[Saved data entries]
┄┄┄┄┄┄┄┄┄┄┄┄┄┄┄┄┄┄┄┄

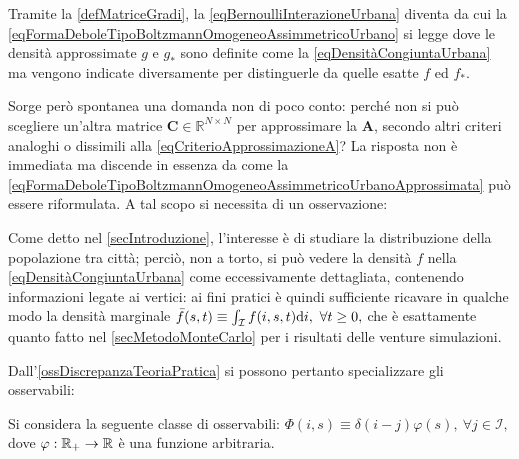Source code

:       Tramite la \cref{defMatriceGradi}, la \ref{eqBernoulliInterazioneUrbana} diventa
      da cui la \ref{eqFormaDeboleTipoBoltzmannOmogeneoAssimmetricoUrbano} si legge
      dove le densità approssimate \(g\) e \(g_*\) sono definite come la \cref{eqDensitàCongiuntaUrbana} ma vengono indicate diversamente per distinguerle da quelle esatte \(f\) ed \(f_*\).

      Sorge però spontanea una domanda non di poco conto: perché non si può scegliere un'altra matrice \(\mathbf C\in\mathbb R^{N\times N}\) per approssimare la \(\mathbf A\), secondo altri criteri analoghi o dissimili alla \cref{eqCriterioApprossimazioneA}? La risposta non è immediata ma discende in essenza da come la \ref{eqFormaDeboleTipoBoltzmannOmogeneoAssimmetricoUrbanoApprossimata} può essere riformulata. A tal scopo si necessita di un osservazione:

      \begin{oss}
        \label{ossDiscrepanzaTeoriaPratica}
        Come detto nel \cref{secIntroduzione}, l'interesse è di studiare la distribuzione della popolazione tra città; perciò, non a torto, si può vedere la densità \(f\) nella \cref{eqDensitàCongiuntaUrbana} come eccessivamente dettagliata, contenendo informazioni legate ai vertici: ai fini pratici è quindi sufficiente ricavare in qualche modo la densità marginale 
        \( 
          \bar f(s,t)\equiv\int_{\mathcal I}f(i,s,t)\de i,\ \forall t\geq0,
        \) 
        che è esattamente quanto fatto nel \cref{secMetodoMonteCarlo} per i risultati delle venture simulazioni.
      \end{oss}

      Dall'\cref{ossDiscrepanzaTeoriaPratica} si possono pertanto specializzare gli osservabili:
     
      \begin{ipo}
        \label{ipOsservabileUrbanoNodale}
        Si considera la seguente classe di osservabili: 
        \(
          \Phi(i,s)\equiv\delta(i-j)\varphi(s),\ \forall j\in\mathcal I,
        \) 
        dove \(\varphi:\RPlus\to\mathbb R\) è una funzione arbitraria.
      \end{ipo}
      
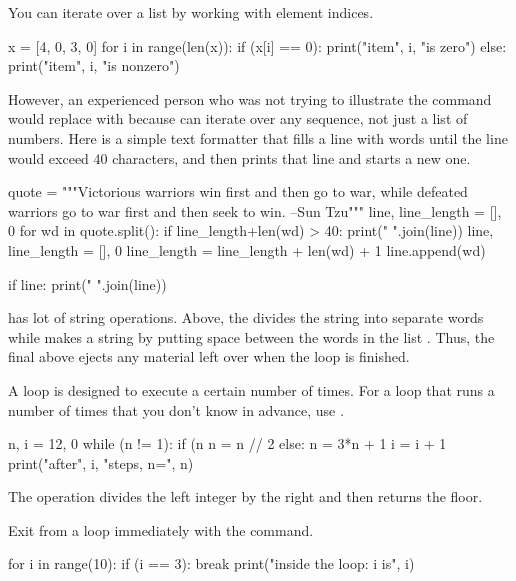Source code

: You can iterate over a list by working with element indices.
\begin{pythonconsole}
x = [4, 0, 3, 0]
for i in range(len(x)):
    if (x[i] == 0):
        print("item", i, "is zero")
    else:
        print("item", i, "is nonzero")

\end{pythonconsole}
However, an experienced  \python{} person who was not trying to illustrate 
the  command
would replace 
with  because
 can iterate over any sequence, not just
a list of numbers.
Here is a simple text formatter that fills a line with words until
the line would exceed $40$ characters, and then
prints that line and starts a new one.
\begin{pythonconsole}
quote = """Victorious warriors win first and then go to war, 
while defeated warriors go to war first and then seek to win. 
--Sun Tzu"""
line, line_length = [], 0
for wd in quote.split():
    if line_length+len(wd) > 40:
        print(" ".join(line))
        line, line_length = [], 0
    line_length = line_length + len(wd) + 1
    line.append(wd)

if line:
    print(" ".join(line))

\end{pythonconsole}
\python{} has lot of string operations.
Above, the  divides the string into separate words while
 makes a string by putting  space between the words in the list 
.
Thus, the final  above ejects any material left over
when the  loop is finished.

A  loop is designed to execute a certain
number of times.
For a loop that runs a number of times that you don't know in advance, 
use .%
\begin{pythonconsole}
n, i = 12, 0
while (n != 1):
    if (n %
        n = n // 2
    else:
        n = 3*n + 1
    i = i + 1
    print("after", i, "steps, n=", n)
    
\end{pythonconsole}
The \inlinecode{//} operation divides the left integer by the right and then returns the floor.

Exit from a loop immediately with the  command.
\begin{pythonconsole}
for i in range(10):
    if (i == 3):
        break
        print("inside the loop: i is", i)
        
\end{pythonconsole}


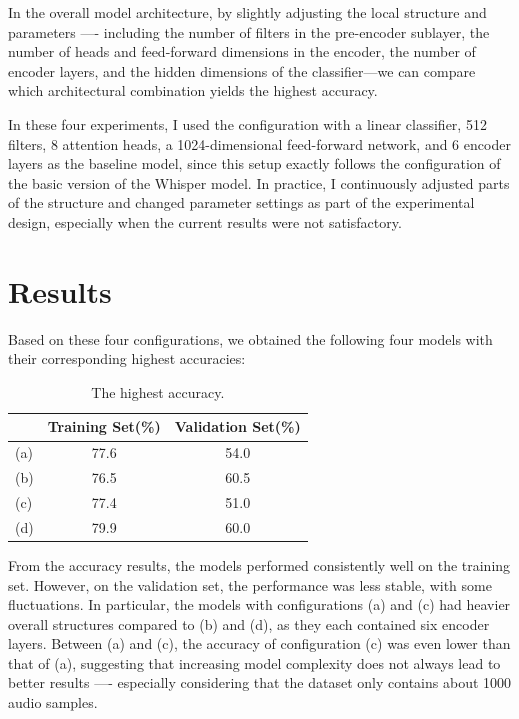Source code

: \documentclass{article}
\begin{document}
      In the overall model architecture, by slightly adjusting the local structure and parameters —- including the number of filters in the pre-encoder sublayer, the number of heads and feed-forward dimensions in the encoder, the number of encoder layers, and the hidden dimensions of the classifier—we can compare which architectural combination yields the highest accuracy.

      In these four experiments, I used the configuration with a linear classifier, 512 filters, 8 attention heads, a 1024-dimensional feed-forward network, and 6 encoder layers as the baseline model, since this setup exactly follows the configuration of the basic version of the Whisper model. In practice, I continuously adjusted parts of the structure and changed parameter settings as part of the experimental design, especially when the current results were not satisfactory.


  \section{Results}

    Based on these four configurations, we obtained the following four models with their corresponding highest accuracies:

    \begin{table}[H]
      \caption{The highest accuracy.}
      \label{tbl:highest_acc}
      \centering
      \begin{tabular}{lcc}
        \toprule
        & Training Set(\%) & Validation Set(\%) \\
        \midrule
        (a) & 77.6 & 54.0 \\
        (b) & 76.5 & 60.5 \\
        (c) & 77.4 & 51.0 \\
        (d) & 79.9 & 60.0 \\
        \bottomrule
      \end{tabular}
    \end{table}
    
    From the accuracy results, the models performed consistently well on the training set. However, on the validation set, the performance was less stable, with some fluctuations. In particular, the models with configurations (a) and (c) had heavier overall structures compared to (b) and (d), as they each contained six encoder layers. Between (a) and (c), the accuracy of configuration (c) was even lower than that of (a), suggesting that increasing model complexity does not always lead to better results —- especially considering that the dataset only contains about 1000 audio samples.
\end{document}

┄┄┄┄┄┄┄┄┄┄┄┄┄┄┄┄┄┄┄┄

Set down precisely the lines above between the line holding "can iterate over any sequence, not just" and the line holding "warriors win first", inclusive, and nothing beyond them.

 can iterate over any sequence, not just
a list of numbers.
Here is a simple text formatter that fills a line with words until
the line would exceed $40$ characters, and then
prints that line and starts a new one.
\begin{pythonconsole}
quote = """Victorious warriors win first and then go to war, 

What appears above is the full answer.